◆ Task requirements: Restate word for word the lines in the listing below, starting at the line containing "- [Firefox Cookie" and ending at the line containing "- [Google Analytics", both included; leave out the rest.

◆ Excerpted records:
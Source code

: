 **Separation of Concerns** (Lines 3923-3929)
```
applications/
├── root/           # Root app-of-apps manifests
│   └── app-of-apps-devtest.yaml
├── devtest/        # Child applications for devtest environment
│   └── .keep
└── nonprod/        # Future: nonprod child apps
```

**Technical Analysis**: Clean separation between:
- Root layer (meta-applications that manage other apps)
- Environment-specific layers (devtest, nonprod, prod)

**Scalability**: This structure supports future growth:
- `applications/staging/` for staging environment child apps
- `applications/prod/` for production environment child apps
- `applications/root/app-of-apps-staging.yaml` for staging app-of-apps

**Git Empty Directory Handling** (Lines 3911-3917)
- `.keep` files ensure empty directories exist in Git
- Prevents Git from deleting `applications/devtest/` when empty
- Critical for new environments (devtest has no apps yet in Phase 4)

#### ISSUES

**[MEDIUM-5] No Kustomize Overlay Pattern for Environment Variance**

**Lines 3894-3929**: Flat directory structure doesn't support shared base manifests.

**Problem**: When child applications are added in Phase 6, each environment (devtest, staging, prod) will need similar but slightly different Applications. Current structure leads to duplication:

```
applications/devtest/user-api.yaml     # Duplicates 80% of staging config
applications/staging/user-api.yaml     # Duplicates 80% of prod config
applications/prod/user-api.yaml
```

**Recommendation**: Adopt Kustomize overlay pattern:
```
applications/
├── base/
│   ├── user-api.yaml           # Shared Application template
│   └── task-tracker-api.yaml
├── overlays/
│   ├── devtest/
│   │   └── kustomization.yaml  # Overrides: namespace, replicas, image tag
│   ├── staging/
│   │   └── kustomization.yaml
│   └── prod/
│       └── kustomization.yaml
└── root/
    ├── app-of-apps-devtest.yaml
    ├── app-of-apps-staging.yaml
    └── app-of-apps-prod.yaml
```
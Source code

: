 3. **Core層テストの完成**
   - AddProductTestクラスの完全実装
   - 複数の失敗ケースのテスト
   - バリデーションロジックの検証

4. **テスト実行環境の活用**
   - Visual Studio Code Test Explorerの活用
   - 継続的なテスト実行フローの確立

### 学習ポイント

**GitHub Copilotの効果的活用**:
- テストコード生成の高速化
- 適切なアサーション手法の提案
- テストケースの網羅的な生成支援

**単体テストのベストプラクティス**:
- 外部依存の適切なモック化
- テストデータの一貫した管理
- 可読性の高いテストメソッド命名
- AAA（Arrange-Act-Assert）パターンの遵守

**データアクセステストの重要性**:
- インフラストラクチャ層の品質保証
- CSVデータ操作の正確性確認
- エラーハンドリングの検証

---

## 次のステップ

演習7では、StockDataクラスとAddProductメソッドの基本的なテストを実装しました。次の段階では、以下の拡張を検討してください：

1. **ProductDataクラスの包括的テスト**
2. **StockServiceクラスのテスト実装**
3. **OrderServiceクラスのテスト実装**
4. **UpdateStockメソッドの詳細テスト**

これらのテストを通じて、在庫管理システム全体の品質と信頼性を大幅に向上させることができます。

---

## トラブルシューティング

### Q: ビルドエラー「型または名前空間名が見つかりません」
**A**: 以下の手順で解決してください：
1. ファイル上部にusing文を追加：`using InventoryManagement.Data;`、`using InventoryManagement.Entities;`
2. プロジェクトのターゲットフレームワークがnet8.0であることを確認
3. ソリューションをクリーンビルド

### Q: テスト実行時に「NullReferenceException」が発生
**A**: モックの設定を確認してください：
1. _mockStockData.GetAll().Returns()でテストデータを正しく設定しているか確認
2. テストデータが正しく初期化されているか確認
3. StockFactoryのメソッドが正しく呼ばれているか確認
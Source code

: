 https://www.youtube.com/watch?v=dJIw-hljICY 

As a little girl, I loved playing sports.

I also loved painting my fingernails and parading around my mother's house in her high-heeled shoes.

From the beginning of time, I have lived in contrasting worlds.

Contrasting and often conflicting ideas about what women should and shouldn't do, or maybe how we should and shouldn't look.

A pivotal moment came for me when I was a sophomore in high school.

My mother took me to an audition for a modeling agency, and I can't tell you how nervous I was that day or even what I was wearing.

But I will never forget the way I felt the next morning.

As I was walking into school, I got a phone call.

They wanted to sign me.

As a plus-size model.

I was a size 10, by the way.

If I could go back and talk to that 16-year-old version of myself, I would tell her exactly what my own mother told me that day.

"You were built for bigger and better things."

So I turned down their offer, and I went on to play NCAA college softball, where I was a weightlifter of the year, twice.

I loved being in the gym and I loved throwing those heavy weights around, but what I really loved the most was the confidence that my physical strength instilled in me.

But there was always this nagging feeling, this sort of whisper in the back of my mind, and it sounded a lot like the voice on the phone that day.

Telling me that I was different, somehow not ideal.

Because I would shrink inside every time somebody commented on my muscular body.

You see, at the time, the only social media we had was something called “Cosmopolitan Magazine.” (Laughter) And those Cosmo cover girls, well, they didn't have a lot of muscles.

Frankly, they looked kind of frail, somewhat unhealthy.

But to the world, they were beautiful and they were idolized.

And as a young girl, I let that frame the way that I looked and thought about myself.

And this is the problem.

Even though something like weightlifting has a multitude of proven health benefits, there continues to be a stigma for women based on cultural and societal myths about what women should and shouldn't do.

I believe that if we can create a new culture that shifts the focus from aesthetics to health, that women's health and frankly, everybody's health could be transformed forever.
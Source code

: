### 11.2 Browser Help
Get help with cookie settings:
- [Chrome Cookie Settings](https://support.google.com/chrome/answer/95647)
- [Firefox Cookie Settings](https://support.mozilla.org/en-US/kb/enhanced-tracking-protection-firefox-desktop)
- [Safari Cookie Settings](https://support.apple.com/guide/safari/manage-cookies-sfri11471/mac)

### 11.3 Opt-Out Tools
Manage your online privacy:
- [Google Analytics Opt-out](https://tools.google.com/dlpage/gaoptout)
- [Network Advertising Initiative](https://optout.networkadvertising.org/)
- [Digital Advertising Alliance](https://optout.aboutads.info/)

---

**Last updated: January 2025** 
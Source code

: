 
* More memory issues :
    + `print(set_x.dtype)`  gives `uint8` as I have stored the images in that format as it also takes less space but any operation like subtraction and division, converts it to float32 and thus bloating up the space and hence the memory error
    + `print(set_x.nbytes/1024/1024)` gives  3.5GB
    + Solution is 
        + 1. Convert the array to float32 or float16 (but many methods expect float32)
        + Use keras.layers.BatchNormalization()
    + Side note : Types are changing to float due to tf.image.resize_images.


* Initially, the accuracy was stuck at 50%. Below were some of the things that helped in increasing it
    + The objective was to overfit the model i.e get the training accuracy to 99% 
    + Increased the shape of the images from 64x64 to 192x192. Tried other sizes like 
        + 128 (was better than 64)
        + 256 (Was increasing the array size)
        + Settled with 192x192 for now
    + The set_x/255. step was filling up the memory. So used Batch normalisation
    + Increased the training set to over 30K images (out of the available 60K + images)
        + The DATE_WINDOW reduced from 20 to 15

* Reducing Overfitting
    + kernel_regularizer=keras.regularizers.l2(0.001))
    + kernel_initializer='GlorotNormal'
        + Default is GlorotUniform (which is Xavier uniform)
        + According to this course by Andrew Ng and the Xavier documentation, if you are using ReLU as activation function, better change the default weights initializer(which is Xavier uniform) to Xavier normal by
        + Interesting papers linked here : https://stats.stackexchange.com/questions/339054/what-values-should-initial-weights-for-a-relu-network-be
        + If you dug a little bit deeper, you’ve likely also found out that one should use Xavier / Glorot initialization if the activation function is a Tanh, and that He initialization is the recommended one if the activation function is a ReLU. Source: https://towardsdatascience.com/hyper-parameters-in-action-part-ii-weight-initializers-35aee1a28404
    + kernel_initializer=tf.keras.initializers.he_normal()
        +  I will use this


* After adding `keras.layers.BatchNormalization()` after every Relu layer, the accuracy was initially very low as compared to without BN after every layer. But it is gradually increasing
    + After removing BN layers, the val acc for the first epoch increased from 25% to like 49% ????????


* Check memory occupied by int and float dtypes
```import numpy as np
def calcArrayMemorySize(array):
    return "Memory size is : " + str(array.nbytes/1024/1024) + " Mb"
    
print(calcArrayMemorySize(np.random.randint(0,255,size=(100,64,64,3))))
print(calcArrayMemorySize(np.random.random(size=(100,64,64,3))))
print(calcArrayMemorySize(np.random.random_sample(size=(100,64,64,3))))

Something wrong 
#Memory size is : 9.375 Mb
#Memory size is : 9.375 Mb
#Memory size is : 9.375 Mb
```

◆ Response to this task:
- [Firefox Cookie Settings](https://support.mozilla.org/en-US/kb/enhanced-tracking-protection-firefox-desktop)
- [Safari Cookie Settings](https://support.apple.com/guide/safari/manage-cookies-sfri11471/mac)

### 11.3 Opt-Out Tools
Manage your online privacy:
- [Google Analytics Opt-out](https://tools.google.com/dlpage/gaoptout)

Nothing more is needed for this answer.